Wednesday 16 November 2011

This Is The Part Where You Roll Your Eyes

As I write, the effects of 25mg of codeine are taking hold.  I've done nothing of note for the last 10 days, due to chronic pain caused by fibroid related issues.  Basically, my guts have been kicking me in the guts.

So what's this got to do with a food blog?  Why am I telling you about the workings of my internal organs?  Is this blog written my someone cruel, nasty and self obsessed?

The short answer is yes.  All bloggers blog for themselves, methinks.  Therefore, self-obsession is a prerequisite for any blogger, or anyone who wishes to maintain an identity in the online world.

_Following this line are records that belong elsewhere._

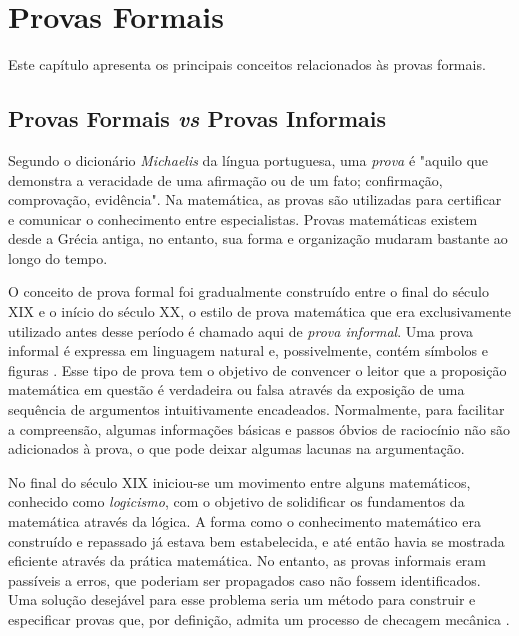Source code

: 
\chapter{Provas Formais}

Este capítulo apresenta os principais conceitos relacionados às provas formais.

\section{Provas Formais \textit{vs} Provas Informais}
\label{SEC:2.1-ProvasForInf}

Segundo o dicionário \textit{Michaelis} da língua portuguesa, uma \textit{prova} é "aquilo que demonstra a veracidade de uma afirmação ou de um fato; confirmação, comprovação, evidência". Na matemática, as provas são utilizadas para certificar e comunicar o conhecimento entre especialistas. Provas matemáticas existem desde a Grécia antiga, no entanto, sua forma e organização mudaram bastante ao longo do tempo.

O conceito de prova formal foi gradualmente construído entre o final do século XIX e o início do século XX, o estilo de prova matemática que era exclusivamente utilizado antes desse período é chamado aqui de \textit{prova informal}. Uma prova informal é expressa em linguagem natural e, possivelmente, contém símbolos e figuras \cite{HandBookPT}. Esse tipo de prova tem o objetivo de convencer o leitor que a proposição matemática em questão é verdadeira ou falsa através da exposição de uma sequência de argumentos intuitivamente encadeados. Normalmente, para facilitar a compreensão, algumas informações básicas e passos óbvios de raciocínio não são adicionados à prova, o que pode deixar algumas lacunas na argumentação.

No final do século XIX iniciou-se um movimento entre alguns matemáticos, conhecido como \textit{logicismo}, com o objetivo de solidificar os fundamentos da matemática através da lógica. A forma como o conhecimento matemático era construído e repassado já estava bem estabelecida, e até então havia se mostrada eficiente através da prática matemática. No entanto, as provas informais eram passíveis a erros, que poderiam ser propagados caso não fossem identificados. Uma solução desejável para esse problema seria um método para construir e especificar provas que, por definição, admita um processo de checagem mecânica \cite{marfori2010}.

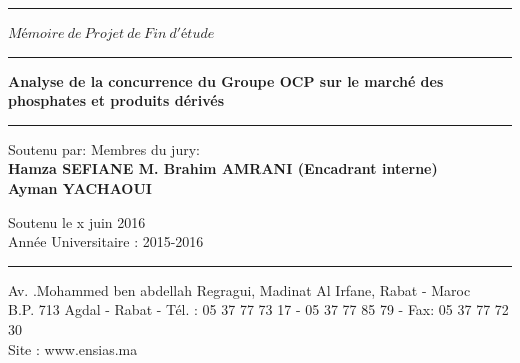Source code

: \begin{titlepage}
\begin{center}
	\rule{\linewidth}{1pt}
	
	\vspace{4.65cm}
	
	\huge $Mémoire \ de \ Projet \ de \ Fin \ d'étude$
	
	\vspace{1.5cm} 
	
	\rule{\linewidth}{2pt}
	
	\Large
	\textbf{Analyse de la concurrence du Groupe OCP sur le marché des phosphates et produits dérivés}
	
	\rule{\linewidth}{2pt}
	
	\vspace{1.5cm}
	
	\begin{flushleft}
	
	\normalsize{Soutenu par:} \hfill Membres du jury: \\
	\vspace{10pt}
	\textbf{Hamza SEFIANE \hfill M. Brahim AMRANI (Encadrant interne)} \\
	\textbf{Ayman YACHAOUI \hfill}
	
	\end{flushleft}
	
	\begin{center}
	
			\vspace{72pt}
			\normalsize{Soutenu le x juin 2016} \\
			\vspace{39pt}
			Année Universitaire : 2015-2016
			\vspace{6pt}
			
			\rule{\linewidth}{1pt}
			\footnotesize Av. .Mohammed ben abdellah Regragui, Madinat Al Irfane, Rabat - Maroc\\
			B.P. 713 Agdal - Rabat - Tél. : 05 37 77 73 17 - 05 37 77 85 79 - Fax: 05 37 77 72 30\\
			Site : www.ensias.ma 
	
	\end{center}
	
\end{center}

\end{titlepage}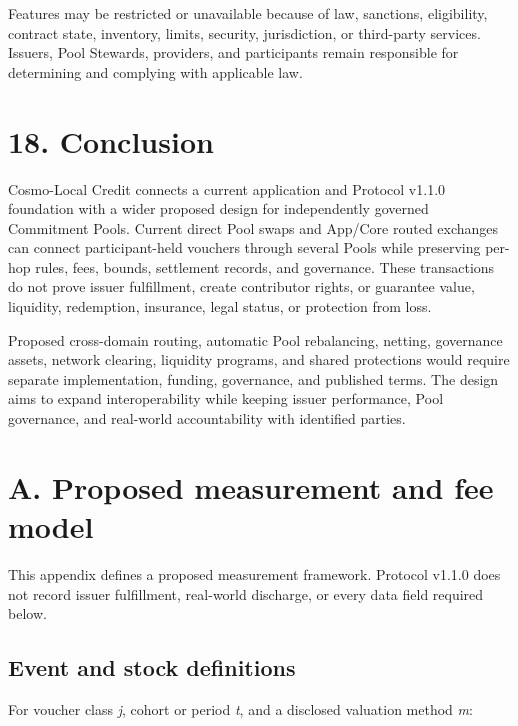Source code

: \documentclass[11pt]{article}
\begin{document}
Features may be restricted or unavailable because of law, sanctions, eligibility, contract state, inventory, limits, security, jurisdiction, or third-party services. Issuers, Pool Stewards, providers, and participants remain responsible for determining and complying with applicable law.


\section*{18. Conclusion}

Cosmo-Local Credit connects a current application and Protocol v1.1.0 foundation with a wider proposed design for independently governed Commitment Pools. Current direct Pool swaps and App/Core routed exchanges can connect participant-held vouchers through several Pools while preserving per-hop rules, fees, bounds, settlement records, and governance. These transactions do not prove issuer fulfillment, create contributor rights, or guarantee value, liquidity, redemption, insurance, legal status, or protection from loss.

Proposed cross-domain routing, automatic Pool rebalancing, netting, governance assets, network clearing, liquidity programs, and shared protections would require separate implementation, funding, governance, and published terms. The design aims to expand interoperability while keeping issuer performance, Pool governance, and real-world accountability with identified parties.


\section*{A. Proposed measurement and fee model}

This appendix defines a proposed measurement framework. Protocol v1.1.0 does not record issuer fulfillment, real-world discharge, or every data field required below.

\subsection*{Event and stock definitions}

For voucher class \emph{j}, cohort or period \emph{t}, and a disclosed valuation method \emph{m}:
\end{document}

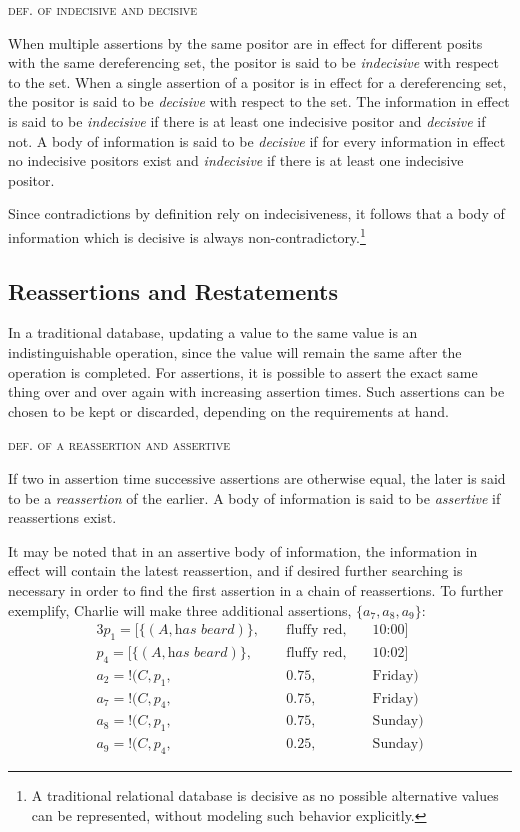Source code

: \documentclass[sfsidenotes,nobib,twoside,symmetric]{tufte-handout}
\newcommand{\assert}{\text{!}}
\newcounter{majorcount}
\newcommand{\deffy}[3]{
	\vspace{2ex}
	\refstepcounter{majorcount} 
	\noindent\textsc{#1}%
	\\\begin{small}
	\noindent #2%
	\label{Def:#3}
	\end{small}
	\vspace{2ex}
}
\begin{document}
\deffy{def. of indecisive and decisive}{%
When multiple assertions by the same positor are in effect for different posits with the same dereferencing set, the positor is said to be \emph{indecisive} with respect to the set. When a single assertion of a positor is in effect for a dereferencing set, the positor is said to be \emph{decisive} with respect to the set. The information in effect is said to be \emph{indecisive} if there is at least one indecisive positor and \emph{decisive} if not. A body of information is said to be \emph{decisive} if for every information in effect no indecisive positors exist and \emph{indecisive} if there is at least one indecisive positor.
}{decisiveness}

Since contradictions by definition rely on indecisiveness, it follows that a body of information which is decisive is always non-contradictory.\footnote{A traditional relational database is decisive as no possible alternative values can be represented, without modeling such behavior explicitly.}

\subsection{Reassertions and Restatements}
%
In a traditional database, updating a value to the same value is an indistinguishable operation, since the value will remain the same after the operation is completed. For assertions, it is possible to assert the exact same thing over and over again with increasing assertion times. Such assertions can be chosen to be kept or discarded, depending on the requirements at hand. 

\deffy{def. of a reassertion and assertive}{%
If two in assertion time successive assertions are otherwise equal, the later is said to be a \emph{reassertion} of the earlier. A body of information is said to be \emph{assertive} if reassertions exist.
}{assertive}

It may be noted that in an assertive body of information, the information in effect will contain the latest reassertion, and if desired further searching is necessary in order to find the first assertion in a chain of reassertions. To further exemplify, Charlie will make three additional assertions, $\{a_7, a_8, a_9\}$:
\begin{alignat*}{3}
p_{1} = [\{(A, \textit{has beard})\},\;&& \textrm{fluffy red},\;&& \textrm{10:00}]  \\
p_{4} = [\{(A, \textit{has beard})\},\;&& \textrm{fluffy red},\;&& \textrm{10:02}] \\
a_2 = \assert(C, p_{1},\;&& 0.75,\;&& \textrm{Friday}) \\
a_7 = \assert(C, p_{4},\;&& 0.75,\;&& \textrm{Friday}) \\
a_8 = \assert(C, p_{1},\;&& 0.75,\;&& \textrm{Sunday}) \\
a_9 = \assert(C, p_{4},\;&& 0.25,\;&& \textrm{Sunday}) 
\end{alignat*}
 
\end{document}
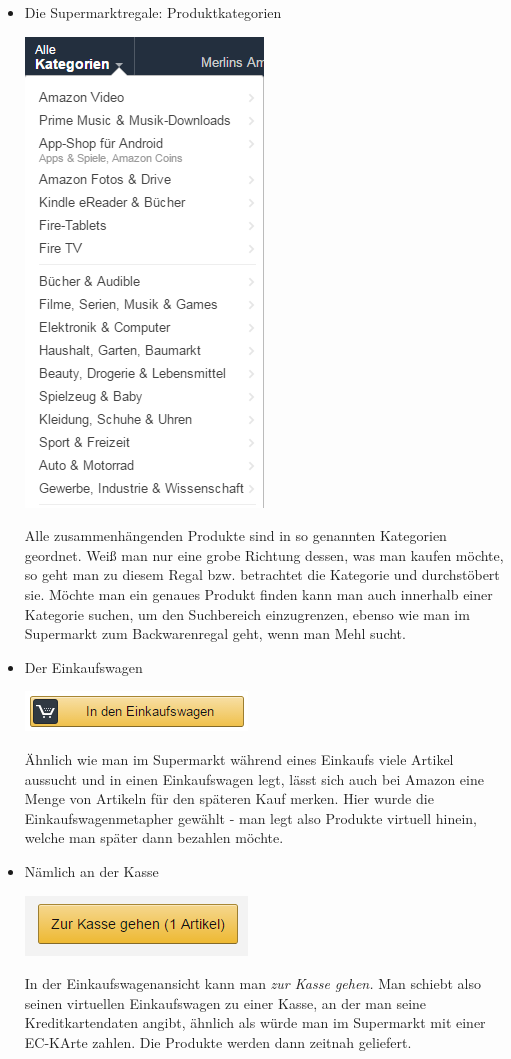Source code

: \documentclass[a4paper,10pt]{article}
\begin{document}
\begin{itemize}
\item Die Supermarktregale: Produktkategorien

\includegraphics[scale=1]{kategorien.png}

Alle zusammenhängenden Produkte sind in so genannten Kategorien geordnet. Weiß man nur eine grobe Richtung dessen, was man kaufen möchte, so geht man zu diesem Regal bzw. betrachtet die Kategorie und durchstöbert sie. Möchte man ein genaues Produkt finden kann man auch innerhalb einer Kategorie suchen, um den Suchbereich einzugrenzen, ebenso wie man im Supermarkt zum Backwarenregal geht, wenn man Mehl sucht.

\item Der Einkaufswagen

\includegraphics[scale=1]{wagen.png}

Ähnlich wie man im Supermarkt während eines Einkaufs viele Artikel aussucht und in einen Einkaufswagen legt, lässt sich auch bei Amazon eine Menge von Artikeln für den späteren Kauf merken. Hier wurde die Einkaufswagenmetapher gewählt - man legt also Produkte virtuell hinein, welche man später dann bezahlen möchte.

\item Nämlich an der Kasse

\includegraphics[scale=1]{kasse.png}

In der Einkaufswagenansicht kann man \textit{zur Kasse gehen.} Man schiebt also seinen virtuellen Einkaufswagen zu einer Kasse, an der man seine Kreditkartendaten angibt, ähnlich als würde man im Supermarkt mit einer EC-KArte zahlen. Die Produkte werden dann zeitnah geliefert.
\end{itemize}
\end{document}
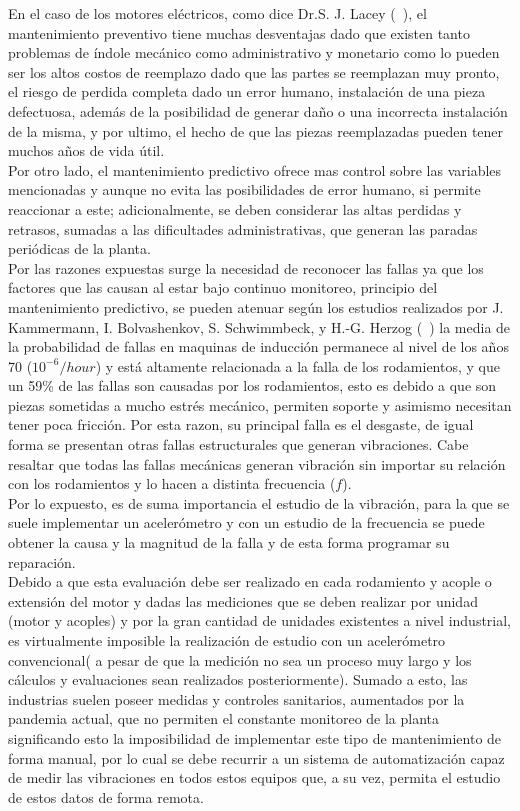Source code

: 	En el caso de los motores eléctricos, como dice Dr.S. J. Lacey (~\cite{Lacey}), el mantenimiento preventivo tiene muchas desventajas dado que existen tanto problemas de índole mecánico como administrativo y monetario como lo pueden ser los altos costos de reemplazo dado que las partes se reemplazan muy pronto, el riesgo de perdida completa dado un error humano, instalación de una pieza defectuosa, además de la posibilidad de generar daño o una incorrecta instalación de la misma, y por ultimo, el hecho de que las piezas reemplazadas pueden tener muchos años de vida útil.\\
	
	Por otro lado, el mantenimiento predictivo ofrece mas control sobre las variables mencionadas y aunque no evita las posibilidades de error humano, si permite reaccionar a este; adicionalmente, se deben considerar las altas perdidas y retrasos, sumadas a las dificultades administrativas, que generan las paradas periódicas de la planta.\\

	Por las razones expuestas surge la necesidad de reconocer las fallas ya que los factores que las causan al estar bajo continuo monitoreo, principio del mantenimiento predictivo, se pueden atenuar según los estudios realizados por J. Kammermann, I. Bolvashenkov, S. Schwimmbeck, y H.-G. Herzog (~\cite{Kammermann}) la media de la probabilidad de fallas en maquinas de inducción permanece al nivel de los años 70 ($10^{-6}/hour$) y está altamente relacionada a la falla de los rodamientos, y que un 59\% de las fallas son causadas por los rodamientos, esto es debido a que son piezas sometidas a mucho estrés mecánico, permiten soporte y asimismo necesitan tener poca fricción. Por esta razon, su principal falla es el desgaste, de igual forma se presentan otras fallas estructurales que generan vibraciones. Cabe resaltar que todas las fallas mecánicas generan vibración sin importar su relación con los rodamientos y lo hacen a distinta frecuencia ($f$). \\


	Por lo expuesto, es de suma importancia el estudio de la vibración, para la que se suele implementar un acelerómetro y con un estudio de la frecuencia se puede obtener la causa y la magnitud de la falla y de esta forma programar su reparación.\\
	Debido a que esta evaluación debe ser realizado en cada rodamiento y acople o extensión del motor y dadas las mediciones que se deben realizar por unidad (motor y acoples) y por la gran cantidad de unidades existentes a nivel industrial, es virtualmente imposible la realización de estudio con un acelerómetro convencional( a pesar de que la medición no sea un proceso muy largo y los cálculos y evaluaciones sean realizados posteriormente). Sumado a esto, las industrias suelen poseer medidas y controles sanitarios, aumentados por la pandemia actual, que no permiten el constante monitoreo de la planta significando esto la imposibilidad de implementar este tipo de mantenimiento de forma manual, por lo cual se debe recurrir a un sistema de automatización capaz de medir las vibraciones en todos estos equipos que, a su vez, permita el estudio de estos datos de forma remota. \\

	

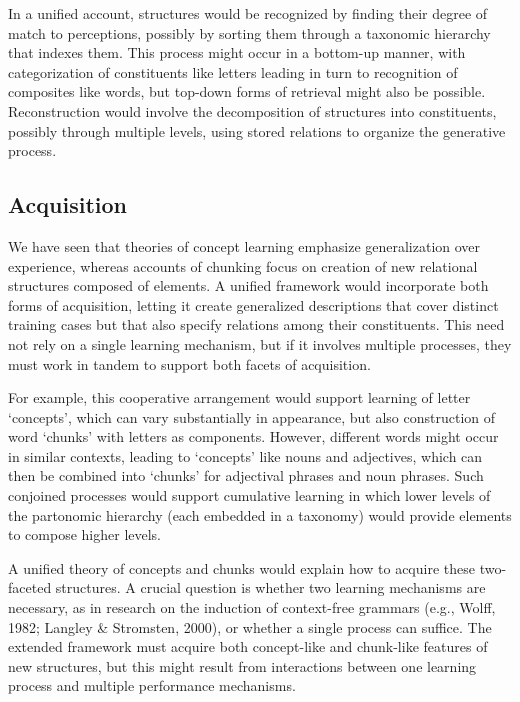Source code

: \documentclass[11pt,letterpaper]{article}
\begin{document}
In a unified account, structures would be recognized by finding their
degree of match to perceptions, possibly by sorting them through a
taxonomic hierarchy that indexes them. This process might occur in a
bottom-up manner, with categorization of constituents like letters
leading in turn to recognition of composites like words, but top-down
forms of retrieval might also be possible. Reconstruction would involve
the decomposition of structures into constituents, possibly through
multiple levels, using stored relations to organize the generative
process. 

\subsection{Acquisition}


We have seen that theories of concept learning emphasize generalization
over experience, whereas accounts of chunking focus on creation of new
relational structures composed of elements. A unified framework would
incorporate both forms of acquisition, letting it create generalized
descriptions that cover distinct training cases but that also specify
relations among their constituents. This need not rely on a single
learning mechanism, but if it involves multiple processes, they must
work in tandem to support both facets of acquisition. 

For example, this cooperative arrangement would support learning of
letter `concepts', which can vary substantially in appearance, but
also construction of word `chunks' with letters as components.
However, different words might occur in similar contexts, leading 
to `concepts' like nouns and adjectives, which can then be
combined into `chunks' for adjectival phrases and noun phrases.
Such conjoined processes would support cumulative learning in which
lower levels of the partonomic hierarchy (each embedded in a 
taxonomy) would provide elements to compose higher levels. 


A unified theory of concepts and chunks would explain how to acquire
these two-faceted structures. A crucial question is whether two
learning mechanisms are necessary, as in research on the induction of
context-free grammars (e.g., Wolff, 1982; Langley \& Stromsten, 2000), 
or whether a single process can suffice. The extended framework must 
acquire both concept-like and chunk-like features of new structures, 
but this might result from interactions between one learning process 
and multiple performance mechanisms.
\end{document}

If you don't find yourself fascinating, or your relationship to your chosen topic (wellness, marathon running, pizza eating, Provence-exploring, mouse-desexing, package-critiqueing) utterly absorbing, you're hardly going to put the time and effort into writing about it, are you?

As for the cruel and nasty part - 'yes' to that too.  Just ask the other blogs I've started and abandoned. 

As for talking about how my insides work, well, there will be plenty of that.  Diabetes, depression and lots of 'lady problems' i.e. fibroids and endometriosis are the drawn straws in my genetic lottery.  If I'm not battling one, I'm trying to stave off others. 

"Where's the food part then, you plainly self-absorbed and rather unpleasant creature?"

The food part is everywhere.  Think - why do people blog about food?  Because food is life. 
It's society, context, art, health, geography, history, politics, etiquette, everything. 
Every subject you were taught in school has some relationship to food.  From dodgy spice racks made in shop class to memorising the periodical table, all of what we know and are taught has a relationship to what we eat.

We are fascinated with food because we are fascinated with life.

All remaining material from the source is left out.